Summary. The paper introduces MapAnything, a unified transformer-based feed-forward model that ingests one or more images (optionally with intrinsics, poses, depth, or partial reconstructions) and directly regresses metric 3D scene geometry and cameras. It employs a factored representation consisting of per-view depth maps, local ray maps, camera poses, and a single metric scale factor to convert local reconstructions into a globally consistent metric frame. The model is trained jointly across diverse datasets with standardized supervision and flexible augmentations, enabling it to address tasks including uncalibrated SfM, calibrated MVS, monocular depth estimation, camera localization, and depth completion in a single pass.
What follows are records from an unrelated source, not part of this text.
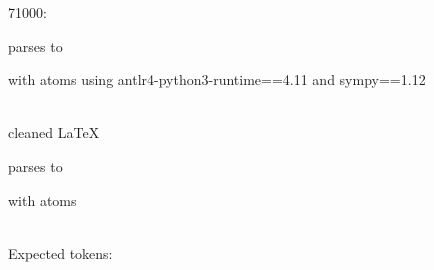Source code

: \documentclass{article}
\begin{document}
\hrulefill


71000:

parses to

with atoms
using antlr4-python3-runtime==4.11 and sympy==1.12

\ \\
cleaned \LaTeX

parses to

with atoms


\ \\
Expected tokens:



\hrulefill
\end{document}
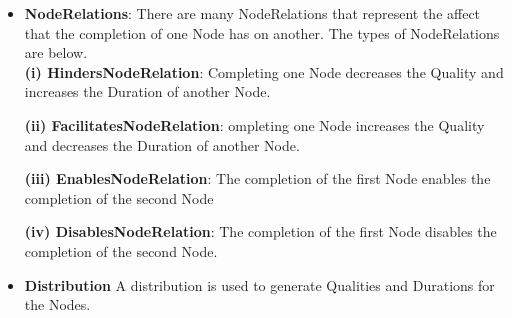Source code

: \begin{enumerate}
\begin{itemize}
\item \textbf{NodeRelations}: There are many NodeRelations that represent the affect that the completion of one Node has on another. The types of NodeRelations are below. \\

\subitem \textbf{(i) HindersNodeRelation}: Completing one Node decreases the Quality and increases the Duration of another Node.

\subitem \textbf{(ii) FacilitatesNodeRelation}: ompleting one Node increases the Quality and decreases the Duration of another Node.

\subitem \textbf{(iii) EnablesNodeRelation}: The completion of the first Node enables the completion of the second Node

\subitem \textbf{(iv) DisablesNodeRelation}: The completion of the first Node disables the completion of the second Node.

\item \textbf{Distribution}  A distribution is used to generate Qualities and Durations for the Nodes.


\end{itemize}
\end{enumerate}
The authors claim it outperforms or matches specialist feed-forward models while providing more efficient joint training.

Significance. If the performance and consistency claims hold, this work could provide a practical universal backbone for metric 3D reconstruction, reducing reliance on task-specific models and enabling more efficient multi-task training and inference in computer vision pipelines. The factored representation and joint-training approach, if validated, would represent a notable engineering advance for feed-forward 3D models.

major comments (2)

[§3.2] §3.2 (Factored Representation): The central claim that a single scalar metric scale factor upgrades independently regressed per-view depth maps and local ray maps into globally consistent metric geometry is load-bearing, yet the manuscript provides no explicit multi-view consistency term (e.g., cross-view ray-intersection loss or differentiable bundle-adjustment surrogate). Without such a term, local inconsistencies in the transformer outputs may persist after global scaling, as noted in the stress-test concern.
[§5] §5 (Experiments): The abstract asserts 'extensive experimental analyses and model ablations' demonstrating outperformance, but the provided manuscript excerpt contains no quantitative tables, error bars, or per-task metrics comparing against specialist baselines. This absence prevents verification of the 'outperforms or matches' claim and the efficiency of joint training.

minor comments (2)

The abstract would be strengthened by including one or two key quantitative results (e.g., relative improvement on a standard benchmark) to support the performance claims.
Notation for the 'local ray maps' component could be clarified with an explicit equation or diagram showing how they differ from standard depth or normal maps.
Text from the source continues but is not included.